Now that the Fiscal Year 2020 H-1B cap season is over, it is a good time for an internal review and update of public access files (PAFs).
What is a Public Access File?
U.S. employers who sponsor H-1B employees must make certain records available, on request, to government auditors, members of the public, and the H-1B employee. The PAF must establish that the employer is paying the higher of: (a) the prevailing wage; or (b) the actual wage paid to other employees in similar positions who have similar qualifications.
Why does PAF compliance matter?
Failure to comply with PAF requirements, if discovered by the U.S. Department of Labor (DOL), could cost an H-1B employer millions of dollars in back wages, fines, and other penalties. A little spring cleaning now will protect a business going forward.
What documents must be retained in the PAF?
Each PAF must contain the following materials related to the H-1B application:
- Actual Wage Memo
- Summary of Benefits offered to U.S. and H-1B workers
- Prevailing Wage Documentation for the occupation and geographical area
- Posting Notices and Certification of Posting
- LCA, Form ETA 9035
- LCA Cover Pages, Form ETA 9035CP
In addition, during a PAF audit, DOL may request (a) proof that the H-1B employee received a copy of the certified LCA, and (b) payroll records for the H-1B employee and other employees in the same or substantially same positions at the worksite. These do not need to be in the PAF itself, but may need to be provided on request.
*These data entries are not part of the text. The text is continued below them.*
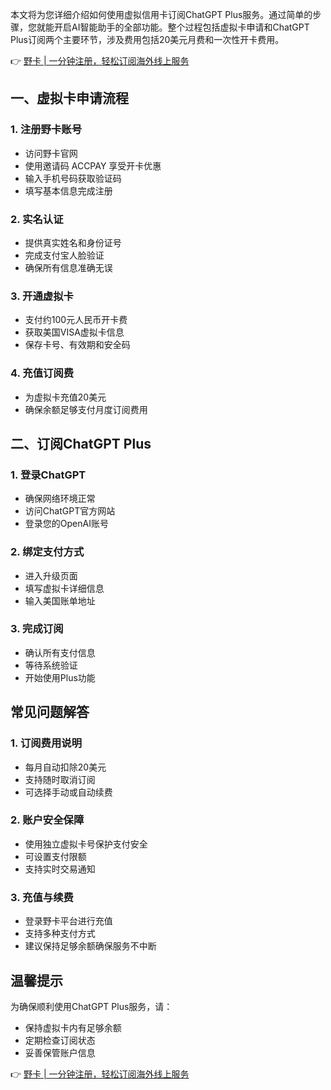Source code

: 本文将为您详细介绍如何使用虚拟信用卡订阅ChatGPT Plus服务。通过简单的步骤，您就能开启AI智能助手的全部功能。整个过程包括虚拟卡申请和ChatGPT Plus订阅两个主要环节，涉及费用包括20美元月费和一次性开卡费用。

👉 [野卡 | 一分钟注册，轻松订阅海外线上服务](https://bit.ly/bewildcard)

## 一、虚拟卡申请流程

### 1. 注册野卡账号
- 访问野卡官网
- 使用邀请码 ACCPAY 享受开卡优惠
- 输入手机号码获取验证码
- 填写基本信息完成注册

### 2. 实名认证
- 提供真实姓名和身份证号
- 完成支付宝人脸验证
- 确保所有信息准确无误

### 3. 开通虚拟卡
- 支付约100元人民币开卡费
- 获取美国VISA虚拟卡信息
- 保存卡号、有效期和安全码

### 4. 充值订阅费
- 为虚拟卡充值20美元
- 确保余额足够支付月度订阅费用

## 二、订阅ChatGPT Plus

### 1. 登录ChatGPT
- 确保网络环境正常
- 访问ChatGPT官方网站
- 登录您的OpenAI账号

### 2. 绑定支付方式
- 进入升级页面
- 填写虚拟卡详细信息
- 输入美国账单地址

### 3. 完成订阅
- 确认所有支付信息
- 等待系统验证
- 开始使用Plus功能

## 常见问题解答

### 1. 订阅费用说明
- 每月自动扣除20美元
- 支持随时取消订阅
- 可选择手动或自动续费

### 2. 账户安全保障
- 使用独立虚拟卡号保护支付安全
- 可设置支付限额
- 支持实时交易通知

### 3. 充值与续费
- 登录野卡平台进行充值
- 支持多种支付方式
- 建议保持足够余额确保服务不中断

## 温馨提示

为确保顺利使用ChatGPT Plus服务，请：
- 保持虚拟卡内有足够余额
- 定期检查订阅状态
- 妥善保管账户信息

👉 [野卡 | 一分钟注册，轻松订阅海外线上服务](https://bit.ly/bewildcard)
Where should the PAF be stored?
The PAF must be kept at either the employer’s principal U.S. place of business or at the location where the H-1B worker is employed. Records may also be maintained electronically. The PAF must be kept separate from other immigration or personnel records maintained by the employer.
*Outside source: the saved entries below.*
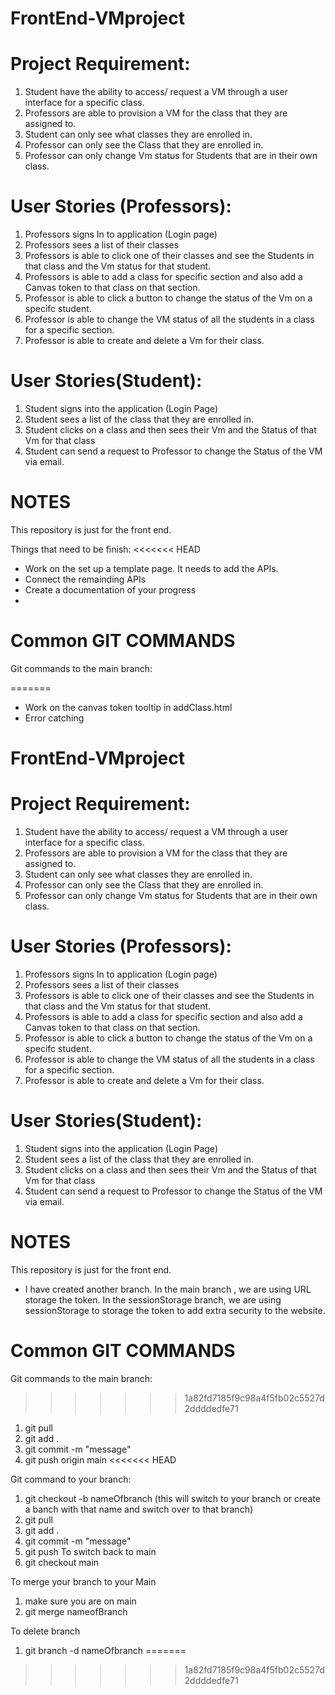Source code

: # FrontEnd-VMproject

# Project Requirement:

1. Student have the ability to access/ request a VM through a user interface for a specific class.
2. Professors are able to provision a VM for the class that they are assigned to.
3. Student can only see what classes they are enrolled in.
4. Professor can only see the Class that they are enrolled in.
5. Professor can only change Vm status for Students that are in their own class.

# User Stories (Professors):

1. Professors signs In to application (Login page)
2. Professors sees a list of their classes
3. Professors is able to click one of their classes and see the Students in that class and the Vm status for that student.
4. Professors is able to add a class for specific section and also add a Canvas token to that class on that section.
5. Professor is able to click a button to change the status of the Vm on a specifc student.
6. Professor is able to change the VM status of all the students in a class for a specific section.
7. Professor is able to create and delete a Vm for their class.

# User Stories(Student):

1. Student signs into the application (Login Page)
2. Student sees a list of the class that they are enrolled in.
3. Student clicks on a class and then sees their Vm and the Status of that Vm for that class
4. Student can send a request to Professor to change the Status of the VM via email.

# NOTES

This repository is just for the front end.

Things that need to be finish:
<<<<<<< HEAD

- Work on the set up a template page. It needs to add the APIs.
- Connect the remainding APIs
- Create a documentation of your progress
-

# Common GIT COMMANDS

Git commands to the main branch:

=======
- Work on the canvas token tooltip in addClass.html
- Error catching 

# FrontEnd-VMproject
# Project Requirement:
1. Student have the ability to access/ request a VM through a user interface for a specific class.
2. Professors are able to provision a VM for the class that they are assigned to.
3. Student can only see what classes they are enrolled in.
4. Professor can only see the Class that they are enrolled in.
5. Professor can only change Vm status for Students that are in their own class.

# User Stories (Professors):
1. Professors signs In to application (Login page)
2. Professors sees a list of their classes 
3. Professors is able to click one of their classes and see the Students in that class and the Vm status for that student.
4. Professors is able to add a class for specific section and also add a Canvas token to that class on that section.
5. Professor is able to click a button to change the status of the Vm on a specifc student.
6. Professor is able to change the VM status of all the students in a class for a specific section.
7. Professor is able to create and delete a Vm for their class.

# User Stories(Student):
1. Student signs into the application (Login Page)
2. Student sees a list of the class that they are enrolled in.
3. Student clicks on a class and then sees their Vm and the Status of that Vm for that class
4. Student can send a request to Professor to change the Status of the VM via email.
# NOTES
This repository is just for the front end.

- I have created another branch. In the main branch , we are using URL storage the token. In the sessionStorage branch, we are using sessionStorage to storage the token to add extra security to the website. 


# Common GIT COMMANDS
Git commands to the main branch:
>>>>>>> 1a82fd7185f9c98a4f5fb02c5527d2ddddedfe71
1. git pull
2. git add .
3. git commit -m "message"
4. git push origin main
<<<<<<< HEAD

Git command to your branch:

1. git checkout -b nameOfbranch (this will switch to your branch or create a banch with that name and switch over to that branch)
2. git pull
3. git add .
4. git commit -m "message"
5. git push
   To switch back to main
6. git checkout main

To merge your branch to your Main

1. make sure you are on main
2. git merge nameofBranch

To delete branch

1. git branch -d nameOfbranch
=======
>>>>>>> 1a82fd7185f9c98a4f5fb02c5527d2ddddedfe71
How long must PAFs be maintained?
PAF documents must be retained for one year after the last date the H-1B worker was employed under the LCA or from the LCA expiration date, whichever is longer. PAFs prepared for H-1B applications that are not selected in the H-1B lottery do not need to be retained.
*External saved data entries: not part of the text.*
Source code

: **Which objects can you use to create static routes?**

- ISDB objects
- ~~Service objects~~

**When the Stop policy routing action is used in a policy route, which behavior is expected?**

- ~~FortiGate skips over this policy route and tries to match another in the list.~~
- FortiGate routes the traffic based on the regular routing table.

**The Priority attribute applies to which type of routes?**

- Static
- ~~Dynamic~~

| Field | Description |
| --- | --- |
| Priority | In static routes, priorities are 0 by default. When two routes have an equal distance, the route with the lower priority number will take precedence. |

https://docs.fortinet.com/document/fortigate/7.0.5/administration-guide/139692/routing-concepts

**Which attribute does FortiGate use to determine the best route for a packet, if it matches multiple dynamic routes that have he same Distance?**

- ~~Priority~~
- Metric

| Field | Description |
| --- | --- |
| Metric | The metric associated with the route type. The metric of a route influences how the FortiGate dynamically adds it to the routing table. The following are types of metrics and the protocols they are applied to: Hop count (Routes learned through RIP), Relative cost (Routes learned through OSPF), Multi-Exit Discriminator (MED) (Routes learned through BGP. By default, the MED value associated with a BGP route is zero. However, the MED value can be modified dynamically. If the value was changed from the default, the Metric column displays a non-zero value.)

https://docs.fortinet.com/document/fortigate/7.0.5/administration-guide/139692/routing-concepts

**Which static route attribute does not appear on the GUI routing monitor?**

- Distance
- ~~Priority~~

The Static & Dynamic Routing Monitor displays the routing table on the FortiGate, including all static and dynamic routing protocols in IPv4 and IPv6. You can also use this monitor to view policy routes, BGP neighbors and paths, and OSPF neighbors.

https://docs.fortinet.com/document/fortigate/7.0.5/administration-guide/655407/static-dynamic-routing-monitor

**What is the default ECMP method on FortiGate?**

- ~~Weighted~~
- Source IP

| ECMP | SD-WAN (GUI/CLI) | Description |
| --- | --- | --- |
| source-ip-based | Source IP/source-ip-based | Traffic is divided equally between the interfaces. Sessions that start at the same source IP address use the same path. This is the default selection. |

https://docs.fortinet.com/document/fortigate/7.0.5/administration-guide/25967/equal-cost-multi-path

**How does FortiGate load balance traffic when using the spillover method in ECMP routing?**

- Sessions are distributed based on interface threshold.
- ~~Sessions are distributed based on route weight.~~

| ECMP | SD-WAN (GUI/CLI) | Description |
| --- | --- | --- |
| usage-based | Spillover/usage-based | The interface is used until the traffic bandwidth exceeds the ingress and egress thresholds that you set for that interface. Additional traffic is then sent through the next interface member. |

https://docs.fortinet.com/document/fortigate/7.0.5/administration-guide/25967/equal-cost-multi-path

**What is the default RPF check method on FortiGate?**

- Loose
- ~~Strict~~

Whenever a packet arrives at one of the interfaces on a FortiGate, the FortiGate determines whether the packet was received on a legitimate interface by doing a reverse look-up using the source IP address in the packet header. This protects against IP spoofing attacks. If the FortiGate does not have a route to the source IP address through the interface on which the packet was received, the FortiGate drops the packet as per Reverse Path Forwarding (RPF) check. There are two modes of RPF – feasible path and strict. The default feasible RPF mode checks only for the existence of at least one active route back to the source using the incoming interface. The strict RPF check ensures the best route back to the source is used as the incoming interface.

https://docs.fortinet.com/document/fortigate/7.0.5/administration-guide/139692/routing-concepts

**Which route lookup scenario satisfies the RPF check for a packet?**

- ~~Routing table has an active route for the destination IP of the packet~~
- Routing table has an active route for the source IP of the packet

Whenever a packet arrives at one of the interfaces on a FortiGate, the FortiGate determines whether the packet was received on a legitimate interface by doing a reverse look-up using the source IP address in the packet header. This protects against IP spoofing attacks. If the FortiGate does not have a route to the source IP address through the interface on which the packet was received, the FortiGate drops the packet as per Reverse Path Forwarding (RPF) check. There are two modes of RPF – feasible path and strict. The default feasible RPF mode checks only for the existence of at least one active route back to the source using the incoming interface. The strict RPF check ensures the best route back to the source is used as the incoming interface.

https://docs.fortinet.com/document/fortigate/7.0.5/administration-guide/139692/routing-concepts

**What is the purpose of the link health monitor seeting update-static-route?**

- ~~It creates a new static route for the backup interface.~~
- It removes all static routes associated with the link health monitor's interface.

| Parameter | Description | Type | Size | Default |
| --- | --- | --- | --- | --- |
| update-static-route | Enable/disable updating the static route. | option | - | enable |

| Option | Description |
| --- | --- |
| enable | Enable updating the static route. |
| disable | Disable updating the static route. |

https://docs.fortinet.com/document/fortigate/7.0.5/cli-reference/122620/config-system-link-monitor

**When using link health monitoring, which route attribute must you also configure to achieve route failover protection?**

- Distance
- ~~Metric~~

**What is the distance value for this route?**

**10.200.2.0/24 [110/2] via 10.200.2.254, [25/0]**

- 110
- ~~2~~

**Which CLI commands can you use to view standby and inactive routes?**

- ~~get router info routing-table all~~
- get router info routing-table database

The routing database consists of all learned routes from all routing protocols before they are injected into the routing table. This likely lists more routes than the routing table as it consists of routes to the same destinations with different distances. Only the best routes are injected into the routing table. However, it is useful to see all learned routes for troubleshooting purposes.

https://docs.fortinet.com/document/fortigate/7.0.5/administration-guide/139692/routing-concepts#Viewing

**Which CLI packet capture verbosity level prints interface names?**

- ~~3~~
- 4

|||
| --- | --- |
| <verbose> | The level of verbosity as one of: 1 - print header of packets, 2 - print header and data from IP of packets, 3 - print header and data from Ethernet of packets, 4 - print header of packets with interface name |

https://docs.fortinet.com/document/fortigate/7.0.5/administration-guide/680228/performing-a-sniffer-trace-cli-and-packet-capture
What if an employer fails to comply with PAF requirements?
DOL can audit a company’s PAFs. Common audit triggers are complaints from current or former H-1B employees or colleagues who have knowledge of the employer’s LCA practices. DOL can impose various penalties including fines up to $53,969 per violation for willful violations, payment of back wages, and debarment from using the H-1B program.
The risks of audits and related penalties are real. DOL is keeping its promise to enforce laws governing immigration and it is costing employers. Just last week, a Michigan employment services company paid more than $1.1 million in back wages for failing to pay required wages, and on February 19, 2019 a Minnesota administrative law judge ordered a company to pay $43,666 in back wages to one H-1B employee for violating the LCA and failing to maintain required records.
The H-1B nonimmigrant visa classification is under constant scrutiny and immigration enforcement activity continues to hit record highs. Employers’ should work with counsel to ensure proper compliance with all aspects of immigration law, including maintenance of PAFs. Failure to do so can be a costly mistake.